For servers with valid SSL certificates from recognized CAs:
[[servers]]
host = "secure.newsserver.com"
port = 563 # Standard NNTPS port
name = "Secure News Server"
use_tls = true
tls_verify_cert = true # Uses system certificate store (default)
max_connections = 20That's it! No additional certificate configuration needed. The proxy will:
- Use rustls with your operating system's trusted certificate store
- Verify the server's certificate against system CAs
- Establish a secure TLS 1.3 connection (with TLS 1.2 fallback)

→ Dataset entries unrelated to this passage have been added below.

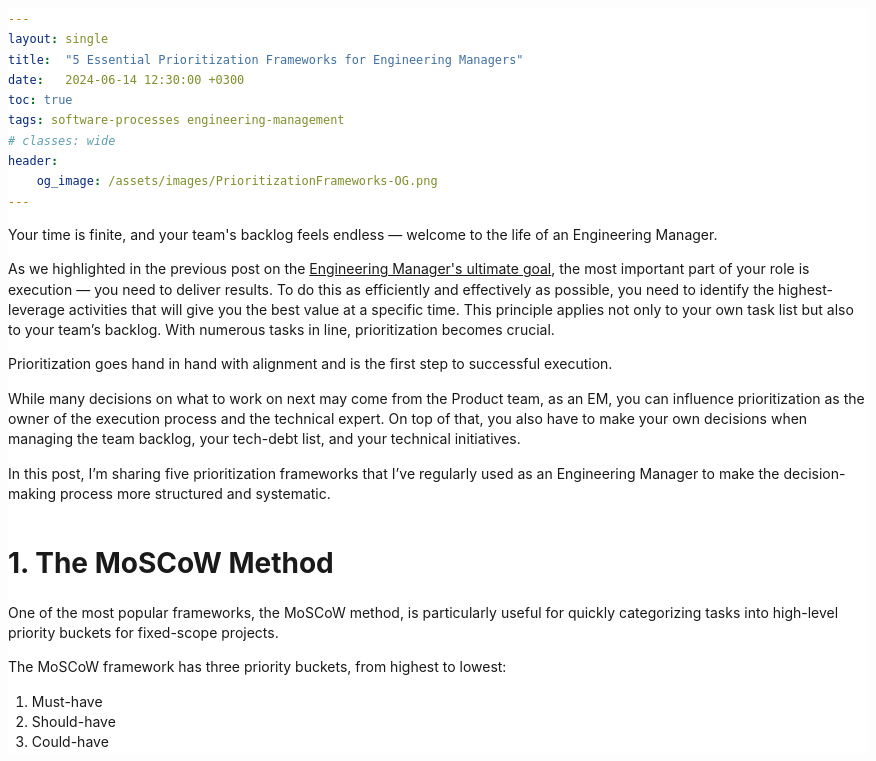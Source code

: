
 ```yaml
---
layout: single
title:  "5 Essential Prioritization Frameworks for Engineering Managers"
date:   2024-06-14 12:30:00 +0300
toc: true
tags: software-processes engineering-management
# classes: wide
header:
    og_image: /assets/images/PrioritizationFrameworks-OG.png
---
```

Your time is finite, and your team's backlog feels endless — welcome to the life of an Engineering Manager.

As we highlighted in the previous post on the [Engineering Manager's ultimate goal](https://pkritiotis.io/engineering-manager-goal-3-principles/), the most important part of your role is execution — you need to deliver results. To do this as efficiently and effectively as possible, you need to identify the highest-leverage activities that will give you the best value at a specific time. This principle applies not only to your own task list but also to your team’s backlog. With numerous tasks in line, prioritization becomes crucial.

Prioritization goes hand in hand with alignment and is the first step to successful execution.

While many decisions on what to work on next may come from the Product team, as an EM, you can influence prioritization as the owner of the execution process and the technical expert. On top of that, you also have to make your own decisions when managing the team backlog, your tech-debt list, and your technical initiatives.

In this post, I’m sharing five prioritization frameworks that I’ve regularly used as an Engineering Manager to make the decision-making process more structured and systematic.

# 1. The **MoSCoW** Method

One of the most popular frameworks, the MoSCoW method, is particularly useful for quickly categorizing tasks into high-level priority buckets for fixed-scope projects.

The MoSCoW framework has three priority buckets, from highest to lowest:

1. Must-have
2. Should-have
3. Could-have

<p align=center>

- Support session resumption for improved performance
For servers using certificates from a private CA:
[[servers]]
host = "internal.newsserver.local"
port = 563
name = "Internal News Server"
use_tls = true
tls_verify_cert = true
tls_cert_path = "/etc/nntp-proxy/internal-ca.pem" # PEM format
max_connections = 10Note: The custom certificate is added to the system certificates, not replacing them.
| Operating System | Certificate Store |
|---|---|
| Linux (Debian/Ubuntu) | /etc/ssl/certs/ca-certificates.crt |
| Linux (RHEL/CentOS) | /etc/pki/tls/certs/ca-bundle.crt |
| macOS | Security.framework (Keychain) |
| Windows | SChannel (Windows Certificate Store) |
| Port | Protocol | Description |
|---|---|---|
| 119 | NNTP | Unencrypted, standard NNTP |
| 563 | NNTPS | NNTP over TLS/SSL (encrypted) |
| 8119 | Custom | Common alternative port |
✅ Always verify certificates in production (tls_verify_cert = true)
✅ Keep system certificates updated via OS package manager
✅ Use TLS 1.3 when possible (automatically negotiated by rustls)
✅ Use standard NNTPS port 563 for encrypted connections
✅ Monitor TLS handshake failures in logs
tls_verify_cert = false in production - this disables all certificate verification and is extremely insecure!
The proxy supports server tiering for intelligent backend selection and cache retention:
-
Selection Priority: Lower tier numbers are tried first
- Tier 0 servers: tried first (primary/preferred)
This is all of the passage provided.